# Monarch Grand Vacation ??



## 9391 (Sep 23, 2009)

*MGV*

Do you think the point converison is still the same ?
ie. 133 for a 1 bedroom in platinum season

( or peak season as Riviera B+Spa calls it? )

I tried the resort and they say I have to talk with sales which is not avail til Saturday.

you would think they would have something on their Web site.....

There are quite a few on ebay at the momoent, but mtce fees seem really high, your looking at about $1000 for 155 points which is a 1 week stay on average, so  even if sell them for $1 and only a $100 transfer fee it still is pricey, 
comments ?


----------



## Bill4728 (Oct 8, 2009)

The number of points to stay at the resorts are about what I said. 133 for a 1 bd & 155 for a 2 bed at the two resorts in Dana point. BUT Riviera Beach has several different season so in the late fall the points are lower. Riviera Shores has the same point requirements all year long. 

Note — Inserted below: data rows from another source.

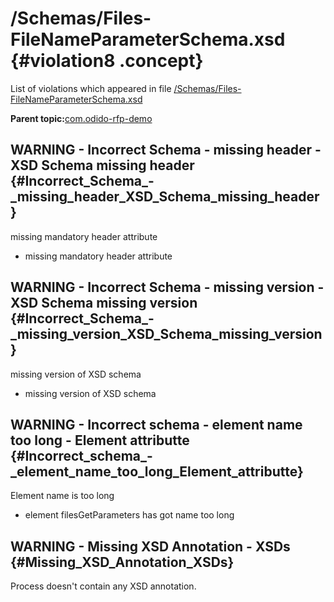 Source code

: # /Schemas/Files-FileNameParameterSchema.xsd {#violation8 .concept}

List of violations which appeared in file [/Schemas/Files-FileNameParameterSchema.xsd](../../../projects/com.odido-rfp-demo/Schemas/Files-FileNameParameterSchema.xsd.md)

**Parent topic:**[com.odido-rfp-demo](../../../qa/projects/com.odido-rfp-demo.md)

## WARNING - Incorrect Schema - missing header - XSD Schema missing header {#Incorrect_Schema_-_missing_header_XSD_Schema_missing_header}

missing mandatory header attribute

-   missing mandatory header attribute

## WARNING - Incorrect Schema - missing version - XSD Schema missing version {#Incorrect_Schema_-_missing_version_XSD_Schema_missing_version}

missing version of XSD schema

-   missing version of XSD schema

## WARNING - Incorrect schema - element name too long - Element attributte {#Incorrect_schema_-_element_name_too_long_Element_attributte}

Element name is too long

-   element filesGetParameters has got name too long

## WARNING - Missing XSD Annotation - XSDs {#Missing_XSD_Annotation_XSDs}

Process doesn't contain any XSD annotation.

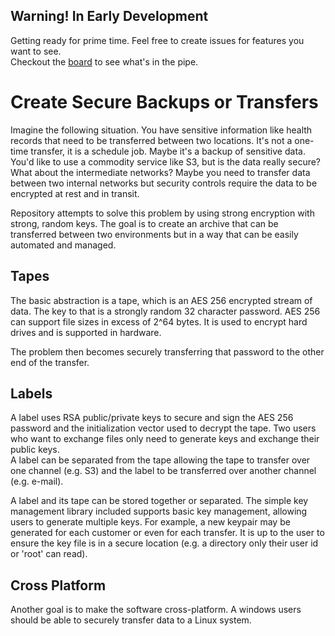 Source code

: Warning! In Early Development
----------------------------
Getting ready for prime time.  Feel free to create issues 
for features you want to see.  
Checkout the [board](https://github.com/DarcInc/repository/projects/1)
to see what's in the pipe.

Create Secure Backups or Transfers
==================================

Imagine the following situation.  You have sensitive information like health
records that need to be transferred between two locations.  It's not a one-time
transfer, it is a schedule job.  Maybe it's a backup of sensitive data.  You'd 
like to use a commodity service like S3, but is the data really secure?  What
about the intermediate networks?  Maybe you need to transfer data between two
internal networks but security controls require the data to be encrypted at 
rest and in transit.

Repository attempts to solve this problem by using strong encryption with strong,
random keys.  The goal is to create an archive that can be transferred between
two environments but in a way that can be easily automated and managed.  

Tapes
-----

The basic abstraction is a tape, which is an AES 256 encrypted stream of data.
The key to that is a strongly random 32 character password.  AES 256 can support
file sizes in excess of 2^64 bytes.  It is used to encrypt hard drives and is
supported in hardware.  

The problem then becomes securely transferring that password to the other end 
of the transfer.

Labels
------

A label uses RSA public/private keys to secure and sign the AES 256 password and
the initialization vector used to decrypt the tape.  Two users who want to 
exchange files only need to generate keys and exchange their public keys.  
A label can be separated from the tape allowing the tape to transfer over 
one channel (e.g. S3) and the label to be transferred over another channel 
(e.g. e-mail).  

A label and its tape can be stored together or separated.  The simple key management
library included supports basic key management, allowing users to generate multiple
keys.  For example, a new keypair may be generated for each customer or even for
each transfer.  It is up to the user to ensure the key file is in a secure location
(e.g. a directory only their user id or 'root' can read).

Cross Platform
--------------

Another goal is to make the software cross-platform.  A windows users should be
able to securely transfer data to a Linux system.  
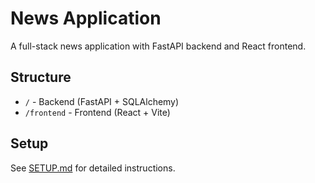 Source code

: # News Application

A full-stack news application with FastAPI backend and React frontend.

## Structure

- `/` - Backend (FastAPI + SQLAlchemy)
- `/frontend` - Frontend (React + Vite)

## Setup

See [SETUP.md](SETUP.md) for detailed instructions.
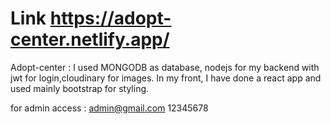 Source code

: # Link https://adopt-center.netlify.app/ 
Adopt-center : I used MONGODB as database, nodejs for my backend with jwt for login,cloudinary for images. 
In my front, I have done a react app and used mainly bootstrap for styling. 

for admin access : 
admin@gmail.com
12345678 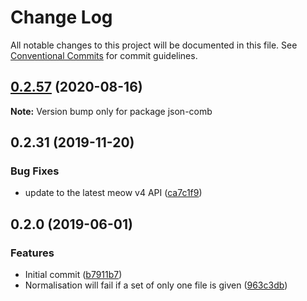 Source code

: # Change Log

All notable changes to this project will be documented in this file.
See [Conventional Commits](https://conventionalcommits.org) for commit guidelines.

## [0.2.57](https://gitlab.com/codsen/codsen/compare/json-comb@0.2.56...json-comb@0.2.57) (2020-08-16)

**Note:** Version bump only for package json-comb





## 0.2.31 (2019-11-20)

### Bug Fixes

- update to the latest meow v4 API ([ca7c1f9](https://gitlab.com/codsen/codsen/commit/ca7c1f9b1e28dd7540442fa19f9ca4b7855b9e34))

## 0.2.0 (2019-06-01)

### Features

- Initial commit ([b7911b7](https://gitlab.com/codsen/codsen/commit/b7911b7))
- Normalisation will fail if a set of only one file is given ([963c3db](https://gitlab.com/codsen/codsen/commit/963c3db))
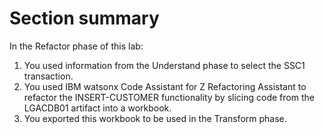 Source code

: # Section summary
In the Refactor phase of this lab:

1. You used information from the Understand phase to select the SSC1 transaction.
2. You used IBM watsonx Code Assistant for Z Refactoring Assistant to refactor the INSERT-CUSTOMER functionality by slicing code from the LGACDB01 artifact into a workbook.
3. You exported this workbook to be used in the Transform phase. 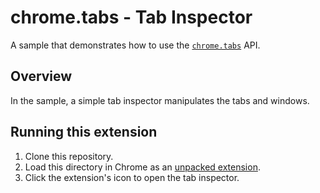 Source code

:# chrome.tabs - Tab Inspector

A sample that demonstrates how to use the [`chrome.tabs`](https://developer.chrome.com/docs/extensions/reference/tabs/) API.

## Overview

In the sample, a simple tab inspector manipulates the tabs and windows.

## Running this extension

1. Clone this repository.
2. Load this directory in Chrome as an [unpacked extension](https://developer.chrome.com/docs/extensions/mv3/getstarted/development-basics/#load-unpacked).
3. Click the extension's icon to open the tab inspector.

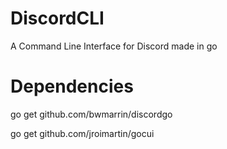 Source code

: # DiscordCLI
A Command Line Interface for Discord made in go

# Dependencies
go get github.com/bwmarrin/discordgo

go get github.com/jroimartin/gocui
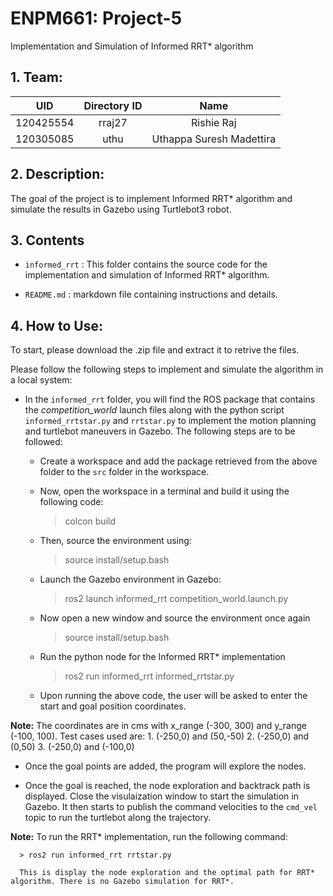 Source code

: # ENPM661: Project-5
Implementation and Simulation of Informed RRT* algorithm

## 1. Team:

|     UID     |  Directory ID  |            Name            |
|    :---:    | :------------: |           :----:           |
|  120425554  |     rraj27     |         Rishie Raj         |
|  120305085  |      uthu      |  Uthappa Suresh Madettira  |

## 2. Description:
The goal of the project is to implement Informed RRT* algorithm and simulate the results in Gazebo using Turtlebot3 robot.
## 3. Contents

 - `informed_rrt` : This folder contains the source code for the implementation and simulation of Informed RRT* algorithm.

 - `README.md` : markdown file containing instructions and details.

## 4. How to Use:

To start, please download the .zip file and extract it to retrive the files.

Please follow the following steps to implement and simulate the algorithm in a local system:

   - In the `informed_rrt` folder, you will find the ROS package that contains the *competition_world* launch files along with the python script `informed_rrtstar.py` and `rrtstar.py` to implement the motion planning and turtlebot maneuvers in Gazebo. The following steps are to be followed:

      - Create a workspace and add the package retrieved from the above folder to the `src` folder in the workspace.
      - Now, open the workspace in a terminal and build it using the following code:

         > colcon build

      - Then, source the environment using:

         > source install/setup.bash

      - Launch the Gazebo environment in Gazebo:

         > ros2 launch informed_rrt competition_world.launch.py 

      - Now open a new window and source the environment once again

         > source install/setup.bash

      - Run the python node for the Informed RRT* implementation

         > ros2 run informed_rrt informed_rrtstar.py

      - Upon running the above code, the user will be asked to enter the start and goal position coordinates.
   
   **Note:** The coordinates are in cms with x_range (-300, 300) and y_range (-100, 100). Test cases used are:
               1. (-250,0) and (50,-50)
               2. (-250,0) and (0,50)
               3. (-250,0) and (-100,0)

   - Once the goal points are added, the program will explore the nodes.

   - Once the goal is reached, the node exploration and backtrack path is displayed. Close the visulaization window to start the simulation in Gazebo. It then starts to publish the command velocities to the `cmd_vel` topic to run the turtlebot along the trajectory.

 **Note:** To run the RRT* implementation, run the following command:

      > ros2 run informed_rrt rrtstar.py

      This is display the node exploration and the optimal path for RRT* algorithm. There is no Gazebo simulation for RRT*.
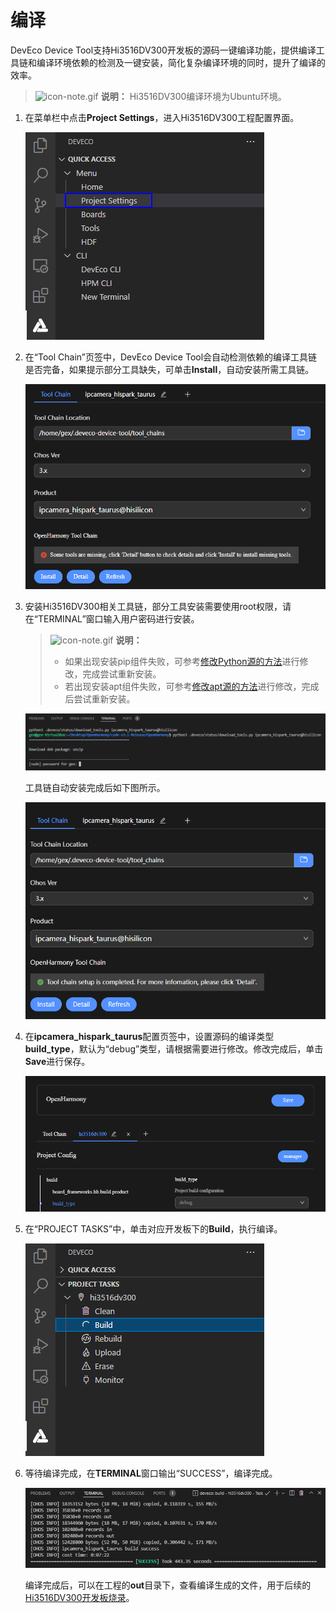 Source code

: # 编译


DevEco Device Tool支持Hi3516DV300开发板的源码一键编译功能，提供编译工具链和编译环境依赖的检测及一键安装，简化复杂编译环境的同时，提升了编译的效率。


> ![icon-note.gif](public_sys-resources/icon-note.gif) **说明：**
> Hi3516DV300编译环境为Ubuntu环境。


1. 在菜单栏中点击**Project Settings**，进入Hi3516DV300工程配置界面。

   ![zh-cn_image_0000001274745038](figures/zh-cn_image_0000001274745038.png)

2. 在“Tool Chain”页签中，DevEco Device Tool会自动检测依赖的编译工具链是否完备，如果提示部分工具缺失，可单击**Install**，自动安装所需工具链。

   ![zh-cn_image_0000001307480750](figures/zh-cn_image_0000001307480750.png)

3. 安装Hi3516DV300相关工具链，部分工具安装需要使用root权限，请在“TERMINAL”窗口输入用户密码进行安装。

   > ![icon-note.gif](public_sys-resources/icon-note.gif) **说明：**
   >
   > - 如果出现安装pip组件失败，可参考[修改Python源的方法](https://device.harmonyos.com/cn/docs/documentation/guide/ide-set-python-source-0000001227639986)进行修改，完成尝试重新安装。
   > - 若出现安装apt组件失败，可参考[修改apt源的方法](https://device.harmonyos.com/cn/docs/documentation/guide/faq-toolchain-install-0000001301623822)进行修改，完成后尝试重新安装。

   ![zh-cn_image_0000001360080305](figures/zh-cn_image_0000001360080305.png)

   工具链自动安装完成后如下图所示。

   ![zh-cn_image_0000001307320918](figures/zh-cn_image_0000001307320918.png)

4. 在**ipcamera_hispark_taurus**配置页签中，设置源码的编译类型**build_type**，默认为“debug”类型，请根据需要进行修改。修改完成后，单击**Save**进行保存。

   ![zh-cn_image_0000001307160958](figures/zh-cn_image_0000001307160958.png)

5. 在“PROJECT TASKS”中，单击对应开发板下的**Build**，执行编译。

   ![zh-cn_image_0000001360439881](figures/zh-cn_image_0000001360439881.png)

6. 等待编译完成，在**TERMINAL**窗口输出“SUCCESS”，编译完成。

   ![zh-cn_image_0000001307480754](figures/zh-cn_image_0000001307480754.png)

   编译完成后，可以在工程的**out**目录下，查看编译生成的文件，用于后续的[Hi3516DV300开发板烧录](quickstart-ide-3516-burn.md)。
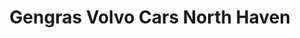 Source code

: ---
title: "Gengras Volvo Cars North Haven"
url: /north-haven/gengras-volvo-cars-north-haven/
shop: Autohaus
---
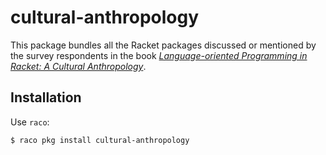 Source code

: cultural-anthropology
==========

This package bundles all the Racket packages discussed or mentioned by the survey respondents in the book [_Language-oriented Programming in Racket: A Cultural Anthropology_](https://languagemakers.net/anthropology/ "homepage for Language-oriented Programming in Racket: A Cultural Anthropology").

Installation
-------

Use `raco`:

    $ raco pkg install cultural-anthropology
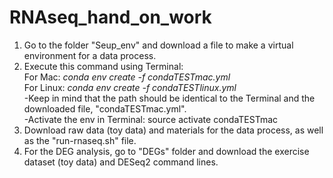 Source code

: # RNAseq_hand_on_work

1. Go to the folder "Seup_env" and download a file to make a virtual environment for a data process.
2. Execute this command using Terminal: <br/>
    For Mac: _conda env create -f condaTESTmac.yml_<br/>
    For Linux: _conda env create -f condaTESTlinux.yml_<br/>
   -Keep in mind that the path should be identical to the Terminal and the downloaded file, "condaTESTmac.yml". <br/>
   -Activate the env in Terminal: source activate condaTESTmac <br/>
3. Download raw data (toy data) and materials for the data process, as well as the "run-rnaseq.sh" file.
4. For the DEG analysis, go to "DEGs" folder and download the exercise dataset (toy data) and DESeq2 command lines.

The point requirements are on their website but I believe it can be accessed only by owners.


----------



## bzzybee13 (Oct 29, 2009)

*Points Chart*

Follow this link to a Monarch points chart.


----------



## sandesurf (Oct 30, 2009)

You're right, the mtce fees are ridiculously high, for the caliber of resorts in the most of the Monarch system. 
We made the mistake of converting our Palm Canyon (Palm Springs) points into Monarch Grand points, years ago. I count that as the worse Timeshare mistake we've made. 
I've learned the tricks to get the most of of them though, but I'd rather have another Marriott, for the price of the fees.


----------



## bzzybee13 (Nov 8, 2009)

sandesurf said:


> We made the mistake of converting our Palm Canyon (Palm Springs) points into Monarch Grand points, years ago. I count that as the worse Timeshare mistake we've made.
> I've learned the tricks to get the most of of them though, but I'd rather have another Marriott, for the price of the fees.



Care to share any of your tricks?


----------



## jbercu (Nov 13, 2009)

sandesurf said:


> You're right, the mtce fees are ridiculously high, for the caliber of resorts in the most of the Monarch system.
> .



What are the fees current fees?

Is there a difference between Pacific Monarch Resorts, Inc and Monarch Grand Vacation Owner's Association?


----------



## Bill4728 (Nov 14, 2009)

jbercu said:


> What are the fees current fees?
> 
> Is there a difference between Pacific Monarch Resorts, Inc and Monarch Grand Vacation Owner's Association?


Pacific Monarch is the name of the developer of Monarch Grand Vacations


----------